Saved data entries:
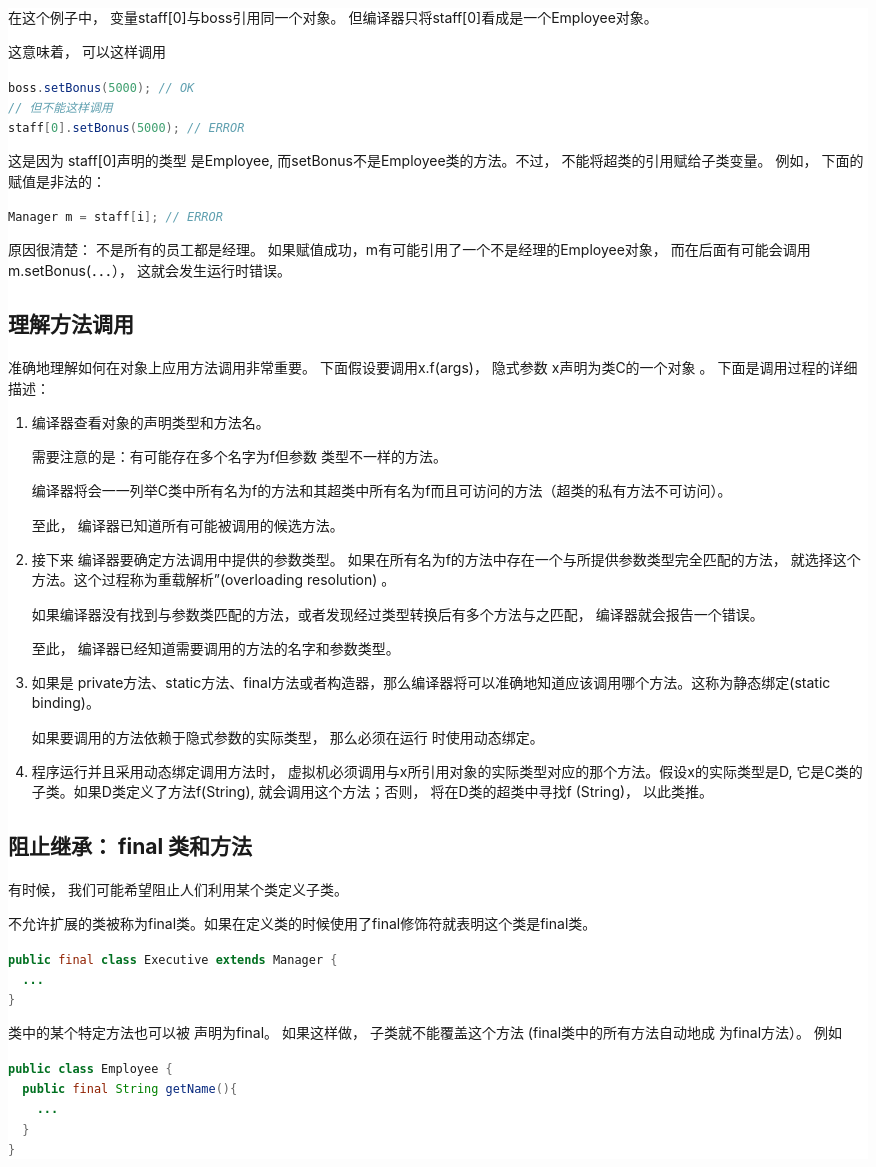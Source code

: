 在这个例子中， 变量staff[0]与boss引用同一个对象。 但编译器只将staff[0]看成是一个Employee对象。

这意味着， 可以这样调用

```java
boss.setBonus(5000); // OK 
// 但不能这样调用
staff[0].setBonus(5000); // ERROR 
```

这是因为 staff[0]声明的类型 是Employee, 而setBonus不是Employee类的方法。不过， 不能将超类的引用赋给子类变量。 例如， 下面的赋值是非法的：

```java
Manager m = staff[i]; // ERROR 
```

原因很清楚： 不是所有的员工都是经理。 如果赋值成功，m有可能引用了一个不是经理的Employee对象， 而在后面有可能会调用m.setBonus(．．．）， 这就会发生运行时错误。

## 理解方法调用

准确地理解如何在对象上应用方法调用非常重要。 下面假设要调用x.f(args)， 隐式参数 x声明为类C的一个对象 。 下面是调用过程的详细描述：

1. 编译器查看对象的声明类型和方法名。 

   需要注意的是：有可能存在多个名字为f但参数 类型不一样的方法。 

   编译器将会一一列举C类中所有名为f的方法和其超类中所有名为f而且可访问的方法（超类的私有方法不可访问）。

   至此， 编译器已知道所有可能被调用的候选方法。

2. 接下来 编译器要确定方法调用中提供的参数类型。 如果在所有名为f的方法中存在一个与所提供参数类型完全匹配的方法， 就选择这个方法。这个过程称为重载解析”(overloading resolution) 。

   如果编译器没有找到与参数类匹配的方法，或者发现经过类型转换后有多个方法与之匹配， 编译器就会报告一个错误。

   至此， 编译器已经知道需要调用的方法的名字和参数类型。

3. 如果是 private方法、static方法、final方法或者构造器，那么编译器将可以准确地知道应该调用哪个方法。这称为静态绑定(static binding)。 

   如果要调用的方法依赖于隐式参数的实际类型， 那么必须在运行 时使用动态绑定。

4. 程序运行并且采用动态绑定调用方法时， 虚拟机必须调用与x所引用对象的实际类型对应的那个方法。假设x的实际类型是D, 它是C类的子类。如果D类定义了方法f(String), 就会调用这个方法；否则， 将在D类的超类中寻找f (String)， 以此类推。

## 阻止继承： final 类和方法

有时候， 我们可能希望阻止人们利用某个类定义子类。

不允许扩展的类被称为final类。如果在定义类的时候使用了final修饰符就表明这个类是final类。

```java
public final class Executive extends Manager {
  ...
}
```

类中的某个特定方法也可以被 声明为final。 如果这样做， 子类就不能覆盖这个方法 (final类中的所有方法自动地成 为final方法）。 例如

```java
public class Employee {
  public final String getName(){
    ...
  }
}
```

# What you have to do
Up to and including the line that contains "需要注意的是：有可能存在多个名字为f但参数 类型不一样的方法。", print the records above exactly from their first line, without any pictures.

# Result of this exercise
Source code

: 在这个例子中， 变量staff[0]与boss引用同一个对象。 但编译器只将staff[0]看成是一个Employee对象。

这意味着， 可以这样调用

```java
boss.setBonus(5000); // OK 
// 但不能这样调用
staff[0].setBonus(5000); // ERROR 
```

这是因为 staff[0]声明的类型 是Employee, 而setBonus不是Employee类的方法。不过， 不能将超类的引用赋给子类变量。 例如， 下面的赋值是非法的：

```java
Manager m = staff[i]; // ERROR 
```

原因很清楚： 不是所有的员工都是经理。 如果赋值成功，m有可能引用了一个不是经理的Employee对象， 而在后面有可能会调用m.setBonus(．．．）， 这就会发生运行时错误。

## 理解方法调用

准确地理解如何在对象上应用方法调用非常重要。 下面假设要调用x.f(args)， 隐式参数 x声明为类C的一个对象 。 下面是调用过程的详细描述：

1. 编译器查看对象的声明类型和方法名。 

   需要注意的是：有可能存在多个名字为f但参数 类型不一样的方法。 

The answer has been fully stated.